Quake rescues continue as Haitians wait for aid

Rescuers pulled a dehydrated but otherwise uninjured woman from the ruins of a luxury hotel in the Haitian capital early today, an event greeted with applause from onlookers witnessing rare good news in a city otherwise filled with corpses, rubble and desperation.

Quake rescues continue as Haitians wait for aid

Rescuers pulled a dehydrated but otherwise uninjured woman from the ruins of a luxury hotel in the Haitian capital early today, an event greeted with applause from onlookers witnessing rare good news in a city otherwise filled with corpses, rubble and desperation.

“It’s a little miracle,” the woman’s husband, Reinhard Riedl, said after hearing she was alive in the wreckage.

“She’s one tough cookie. She is indestructible.”

For many, though, the five days since the magnitude-7.0 quake hit have turned into an aching wait for the food, water and medical care slowly making its way from an overwhelmed airport rife with political squabbles.

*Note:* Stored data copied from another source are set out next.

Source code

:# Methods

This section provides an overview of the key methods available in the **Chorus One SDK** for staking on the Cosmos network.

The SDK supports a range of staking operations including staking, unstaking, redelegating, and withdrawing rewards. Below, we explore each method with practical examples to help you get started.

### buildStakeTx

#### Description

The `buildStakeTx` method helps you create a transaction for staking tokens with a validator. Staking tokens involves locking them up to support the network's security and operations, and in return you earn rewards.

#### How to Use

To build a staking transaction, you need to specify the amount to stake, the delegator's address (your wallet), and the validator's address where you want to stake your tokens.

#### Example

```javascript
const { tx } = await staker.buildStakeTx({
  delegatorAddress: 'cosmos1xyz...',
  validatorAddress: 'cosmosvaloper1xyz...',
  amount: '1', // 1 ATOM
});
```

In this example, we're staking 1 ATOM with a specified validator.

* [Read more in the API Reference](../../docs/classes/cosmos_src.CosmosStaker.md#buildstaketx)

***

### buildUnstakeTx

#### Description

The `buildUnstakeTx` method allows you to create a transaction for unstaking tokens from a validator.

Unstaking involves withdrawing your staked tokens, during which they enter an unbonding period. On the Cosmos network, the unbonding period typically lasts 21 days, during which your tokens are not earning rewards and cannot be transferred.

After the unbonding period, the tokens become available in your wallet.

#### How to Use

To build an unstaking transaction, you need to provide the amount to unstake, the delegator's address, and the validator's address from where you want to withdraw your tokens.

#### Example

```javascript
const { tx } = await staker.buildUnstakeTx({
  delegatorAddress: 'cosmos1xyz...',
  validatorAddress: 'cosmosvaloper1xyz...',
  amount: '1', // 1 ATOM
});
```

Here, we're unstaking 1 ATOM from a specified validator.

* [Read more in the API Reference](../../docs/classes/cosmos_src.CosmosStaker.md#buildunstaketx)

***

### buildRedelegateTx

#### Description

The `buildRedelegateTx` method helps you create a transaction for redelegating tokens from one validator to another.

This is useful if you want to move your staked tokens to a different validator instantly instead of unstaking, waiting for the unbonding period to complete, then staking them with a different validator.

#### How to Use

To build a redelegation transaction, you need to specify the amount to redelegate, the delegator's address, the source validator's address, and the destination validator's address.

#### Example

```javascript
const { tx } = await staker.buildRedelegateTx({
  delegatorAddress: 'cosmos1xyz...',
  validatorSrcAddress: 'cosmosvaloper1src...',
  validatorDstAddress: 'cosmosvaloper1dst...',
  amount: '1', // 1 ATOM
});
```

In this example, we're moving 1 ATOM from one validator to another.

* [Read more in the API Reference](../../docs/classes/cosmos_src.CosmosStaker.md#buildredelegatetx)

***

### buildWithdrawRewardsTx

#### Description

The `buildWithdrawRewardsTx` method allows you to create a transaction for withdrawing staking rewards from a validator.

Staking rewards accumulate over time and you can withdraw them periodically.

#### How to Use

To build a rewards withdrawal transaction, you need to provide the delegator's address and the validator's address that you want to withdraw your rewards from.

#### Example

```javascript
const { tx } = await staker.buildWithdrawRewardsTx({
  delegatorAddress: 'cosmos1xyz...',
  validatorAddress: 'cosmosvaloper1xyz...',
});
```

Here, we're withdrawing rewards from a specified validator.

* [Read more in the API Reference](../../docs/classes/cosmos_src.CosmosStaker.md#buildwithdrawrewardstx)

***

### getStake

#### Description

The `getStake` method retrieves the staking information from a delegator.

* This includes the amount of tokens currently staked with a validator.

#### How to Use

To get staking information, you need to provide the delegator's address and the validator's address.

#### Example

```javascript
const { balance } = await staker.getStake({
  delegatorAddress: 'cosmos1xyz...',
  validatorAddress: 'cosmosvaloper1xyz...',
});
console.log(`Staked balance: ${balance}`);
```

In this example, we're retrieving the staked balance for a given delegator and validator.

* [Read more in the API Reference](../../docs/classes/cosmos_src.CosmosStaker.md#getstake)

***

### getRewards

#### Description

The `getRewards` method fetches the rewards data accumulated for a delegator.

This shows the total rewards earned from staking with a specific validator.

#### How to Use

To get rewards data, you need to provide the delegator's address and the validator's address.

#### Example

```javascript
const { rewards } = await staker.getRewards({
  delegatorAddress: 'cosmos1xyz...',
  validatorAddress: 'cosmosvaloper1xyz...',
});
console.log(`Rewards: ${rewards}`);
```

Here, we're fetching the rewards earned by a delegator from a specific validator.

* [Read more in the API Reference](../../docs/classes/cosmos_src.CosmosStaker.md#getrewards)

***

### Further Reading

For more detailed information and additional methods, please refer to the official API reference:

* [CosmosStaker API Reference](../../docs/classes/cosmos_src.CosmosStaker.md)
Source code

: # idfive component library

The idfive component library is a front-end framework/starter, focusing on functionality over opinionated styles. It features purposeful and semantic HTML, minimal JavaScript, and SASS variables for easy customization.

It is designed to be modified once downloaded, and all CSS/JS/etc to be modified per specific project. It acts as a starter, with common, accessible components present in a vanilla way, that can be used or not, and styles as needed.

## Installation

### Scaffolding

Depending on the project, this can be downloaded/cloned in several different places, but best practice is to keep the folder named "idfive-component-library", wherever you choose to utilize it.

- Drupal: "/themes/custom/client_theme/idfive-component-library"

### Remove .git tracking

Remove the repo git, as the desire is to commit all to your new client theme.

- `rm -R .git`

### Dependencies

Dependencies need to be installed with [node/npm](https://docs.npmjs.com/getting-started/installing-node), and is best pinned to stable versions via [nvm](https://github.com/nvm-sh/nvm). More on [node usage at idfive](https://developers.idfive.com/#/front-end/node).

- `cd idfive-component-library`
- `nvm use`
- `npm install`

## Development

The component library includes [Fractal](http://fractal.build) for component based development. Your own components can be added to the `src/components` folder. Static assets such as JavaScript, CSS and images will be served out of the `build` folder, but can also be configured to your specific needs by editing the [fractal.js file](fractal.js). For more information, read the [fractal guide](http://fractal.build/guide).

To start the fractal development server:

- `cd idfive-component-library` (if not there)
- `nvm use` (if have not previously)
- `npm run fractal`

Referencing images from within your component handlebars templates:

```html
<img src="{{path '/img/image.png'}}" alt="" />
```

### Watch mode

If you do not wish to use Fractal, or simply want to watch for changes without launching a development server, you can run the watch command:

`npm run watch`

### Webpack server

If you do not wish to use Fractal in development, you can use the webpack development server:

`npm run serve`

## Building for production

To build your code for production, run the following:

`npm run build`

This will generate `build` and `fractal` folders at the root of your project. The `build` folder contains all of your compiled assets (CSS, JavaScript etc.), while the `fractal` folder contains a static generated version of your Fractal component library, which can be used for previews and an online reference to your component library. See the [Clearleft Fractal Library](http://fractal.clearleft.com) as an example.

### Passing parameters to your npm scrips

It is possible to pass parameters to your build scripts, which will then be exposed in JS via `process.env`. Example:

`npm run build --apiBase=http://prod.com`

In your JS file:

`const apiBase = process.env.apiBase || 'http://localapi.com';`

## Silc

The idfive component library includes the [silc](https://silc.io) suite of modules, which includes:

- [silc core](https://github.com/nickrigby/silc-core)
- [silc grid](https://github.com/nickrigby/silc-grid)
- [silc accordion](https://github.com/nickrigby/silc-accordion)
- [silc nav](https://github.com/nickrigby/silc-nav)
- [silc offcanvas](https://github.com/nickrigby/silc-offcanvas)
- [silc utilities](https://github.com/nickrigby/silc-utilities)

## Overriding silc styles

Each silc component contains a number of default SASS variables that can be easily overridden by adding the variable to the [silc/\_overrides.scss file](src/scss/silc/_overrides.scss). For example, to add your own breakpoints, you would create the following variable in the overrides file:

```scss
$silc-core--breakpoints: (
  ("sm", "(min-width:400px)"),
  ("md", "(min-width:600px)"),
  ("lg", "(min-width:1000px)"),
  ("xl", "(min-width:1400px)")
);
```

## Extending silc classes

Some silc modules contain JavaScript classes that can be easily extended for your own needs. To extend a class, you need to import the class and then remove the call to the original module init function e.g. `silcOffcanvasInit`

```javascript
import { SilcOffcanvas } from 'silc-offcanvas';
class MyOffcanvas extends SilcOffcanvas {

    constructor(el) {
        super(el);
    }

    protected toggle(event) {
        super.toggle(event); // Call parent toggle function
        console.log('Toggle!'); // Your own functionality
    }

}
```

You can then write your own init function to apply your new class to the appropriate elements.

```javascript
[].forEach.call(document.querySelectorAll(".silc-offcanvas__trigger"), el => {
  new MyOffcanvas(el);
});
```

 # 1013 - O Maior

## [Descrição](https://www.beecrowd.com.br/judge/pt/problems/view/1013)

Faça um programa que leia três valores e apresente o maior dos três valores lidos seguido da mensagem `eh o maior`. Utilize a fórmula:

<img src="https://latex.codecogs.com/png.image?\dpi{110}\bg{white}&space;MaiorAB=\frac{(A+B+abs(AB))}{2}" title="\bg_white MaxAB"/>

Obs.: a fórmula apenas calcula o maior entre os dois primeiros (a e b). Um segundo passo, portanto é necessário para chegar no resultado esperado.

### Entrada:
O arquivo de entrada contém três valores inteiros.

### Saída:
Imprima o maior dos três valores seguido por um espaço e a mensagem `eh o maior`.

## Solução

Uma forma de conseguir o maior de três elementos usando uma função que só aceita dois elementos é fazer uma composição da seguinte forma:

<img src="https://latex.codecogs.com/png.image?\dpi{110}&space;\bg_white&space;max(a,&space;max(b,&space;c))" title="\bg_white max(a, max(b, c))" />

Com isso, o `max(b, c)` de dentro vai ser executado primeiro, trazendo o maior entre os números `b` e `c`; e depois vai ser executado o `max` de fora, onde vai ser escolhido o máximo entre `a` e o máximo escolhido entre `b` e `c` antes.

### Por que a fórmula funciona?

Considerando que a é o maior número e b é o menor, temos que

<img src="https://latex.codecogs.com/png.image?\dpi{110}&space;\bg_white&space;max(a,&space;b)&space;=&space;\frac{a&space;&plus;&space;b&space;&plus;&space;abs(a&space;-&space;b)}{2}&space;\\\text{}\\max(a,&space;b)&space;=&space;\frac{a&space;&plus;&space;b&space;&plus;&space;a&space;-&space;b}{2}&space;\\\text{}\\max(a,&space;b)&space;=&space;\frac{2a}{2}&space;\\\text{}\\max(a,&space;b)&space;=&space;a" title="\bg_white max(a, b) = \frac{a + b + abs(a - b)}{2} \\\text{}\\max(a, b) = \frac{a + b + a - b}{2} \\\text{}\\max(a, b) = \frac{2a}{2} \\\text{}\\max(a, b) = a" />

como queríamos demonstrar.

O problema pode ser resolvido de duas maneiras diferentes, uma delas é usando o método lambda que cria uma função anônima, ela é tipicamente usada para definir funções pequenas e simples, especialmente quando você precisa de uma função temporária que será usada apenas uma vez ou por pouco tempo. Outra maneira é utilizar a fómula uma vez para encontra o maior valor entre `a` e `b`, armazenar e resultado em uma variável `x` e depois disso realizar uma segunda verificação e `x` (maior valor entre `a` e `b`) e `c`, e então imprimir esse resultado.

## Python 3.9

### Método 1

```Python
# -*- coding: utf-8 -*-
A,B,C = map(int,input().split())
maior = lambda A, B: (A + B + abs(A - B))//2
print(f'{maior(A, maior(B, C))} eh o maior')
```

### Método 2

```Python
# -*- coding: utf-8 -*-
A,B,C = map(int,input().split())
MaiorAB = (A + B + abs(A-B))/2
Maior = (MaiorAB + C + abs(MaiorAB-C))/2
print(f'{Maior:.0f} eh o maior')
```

And while aid is reaching the country, growing impatience among the suffering has spawned some violence.

Nobody knows how many died in Tuesday’s quake. Haiti’s government alone has already recovered 20,000 bodies – not counting those recovered by independent agencies or relatives themselves, said Prime Minister Jean-Max Bellerive.

The Pan American Health Organisation now says 50,000 to 100,000 people perished in the quake. Bellerive said 100,000 would “seem to be the minimum”.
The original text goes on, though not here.